Stored data
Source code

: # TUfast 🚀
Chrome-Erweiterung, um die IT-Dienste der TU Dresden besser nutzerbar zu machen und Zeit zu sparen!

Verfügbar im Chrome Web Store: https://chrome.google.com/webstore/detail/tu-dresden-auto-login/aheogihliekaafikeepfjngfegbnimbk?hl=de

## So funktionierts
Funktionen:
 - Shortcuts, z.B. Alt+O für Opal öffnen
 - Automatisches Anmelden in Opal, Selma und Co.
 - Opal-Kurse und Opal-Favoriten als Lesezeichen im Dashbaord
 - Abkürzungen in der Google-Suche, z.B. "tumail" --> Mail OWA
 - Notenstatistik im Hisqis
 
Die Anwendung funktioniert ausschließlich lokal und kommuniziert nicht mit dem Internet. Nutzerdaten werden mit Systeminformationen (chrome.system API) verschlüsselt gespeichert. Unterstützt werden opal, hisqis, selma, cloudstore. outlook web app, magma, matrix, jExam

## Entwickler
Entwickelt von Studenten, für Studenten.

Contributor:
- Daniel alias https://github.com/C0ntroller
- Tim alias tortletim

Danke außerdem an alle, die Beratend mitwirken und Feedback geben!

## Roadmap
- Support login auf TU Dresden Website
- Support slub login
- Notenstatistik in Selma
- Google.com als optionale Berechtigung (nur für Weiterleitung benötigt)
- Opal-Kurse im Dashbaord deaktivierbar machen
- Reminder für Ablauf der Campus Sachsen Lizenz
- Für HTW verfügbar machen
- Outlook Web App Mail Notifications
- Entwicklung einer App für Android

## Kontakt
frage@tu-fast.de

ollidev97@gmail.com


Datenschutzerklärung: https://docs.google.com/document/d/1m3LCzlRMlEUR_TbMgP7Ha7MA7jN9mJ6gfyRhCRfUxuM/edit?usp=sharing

_Task prompt_: Lines from the one containing "- Notenstatistik in Selma" through the end of the data above must be written out exactly, and no other lines are needed.

_Task response_:
- Notenstatistik in Selma
- Google.com als optionale Berechtigung (nur für Weiterleitung benötigt)
- Opal-Kurse im Dashbaord deaktivierbar machen
- Reminder für Ablauf der Campus Sachsen Lizenz
- Für HTW verfügbar machen
- Outlook Web App Mail Notifications
- Entwicklung einer App für Android

## Kontakt
frage@tu-fast.de

ollidev97@gmail.com


Datenschutzerklärung: https://docs.google.com/document/d/1m3LCzlRMlEUR_TbMgP7Ha7MA7jN9mJ6gfyRhCRfUxuM/edit?usp=sharing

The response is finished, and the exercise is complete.